Intorno c'è il mondo che cambia. La politica estera è diventata all'improvviso una sfida cruciale. Ma quale politica estera? La Libia ha dimostrato che l'Italia è piuttosto incerta fra scelte diverse. Irritata verso la Francia di Sarkozy, è sembrato l'altro giorno che la Farnesina volesse inaugurare un'intesa privilegiata con Berlino. Ma ieri lo stesso ministro Frattini si è affrettato a sottolineare che «non esiste alcun asse fra Italia e Germania» (del resto sembra improbabile che Angela Merkel voglia farsi trascinare in una sorta di patto anti-francese). E mentre Frattini precisava, il suo collega dell'Interno, Maroni, dichiarava al «Corriere» che l'unica via per il governo è il rapporto speciale con i tedeschi («sin dall'inizio la Lega era contraria alla partecipazione alla guerra e avevamo chiesto di comportarci come la Germania»).

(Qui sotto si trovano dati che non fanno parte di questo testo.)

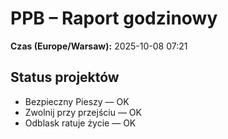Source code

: # PPB – Raport godzinowy
**Czas (Europe/Warsaw):** 2025-10-08 07:21

## Status projektów
- Bezpieczny Pieszy — OK
- Zwolnij przy przejściu — OK
- Odblask ratuje życie — OK


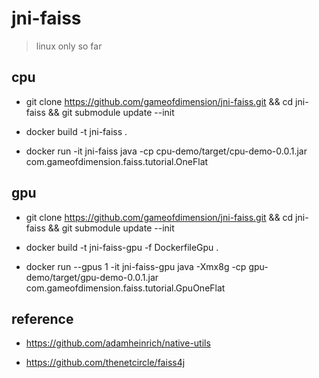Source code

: # jni-faiss
> linux only so far

## cpu

- git clone https://github.com/gameofdimension/jni-faiss.git && cd jni-faiss && git submodule update --init

- docker build -t jni-faiss .

- docker run -it jni-faiss java -cp cpu-demo/target/cpu-demo-0.0.1.jar com.gameofdimension.faiss.tutorial.OneFlat

## gpu

- git clone https://github.com/gameofdimension/jni-faiss.git && cd jni-faiss && git submodule update --init

- docker build -t jni-faiss-gpu -f DockerfileGpu .

- docker run --gpus 1 -it jni-faiss-gpu java -Xmx8g -cp gpu-demo/target/gpu-demo-0.0.1.jar com.gameofdimension.faiss.tutorial.GpuOneFlat

## reference

- https://github.com/adamheinrich/native-utils

- https://github.com/thenetcircle/faiss4j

Sullo sfondo incombe la questione dei migranti a Lampedusa. Come dice Emma Bonino, l'Italia oscilla «tra vittimismo e allarmismo». Anche qui, come sulla Libia, ci sarebbe bisogno della sintesi politica che solo il presidente del Consiglio può garantire. Ma Berlusconi è impegnato con i suoi processi, nel tentativo di trasformarli in una piattaforma politica ed elettorale. Così la frattura fra i due piani della realtà si allarga.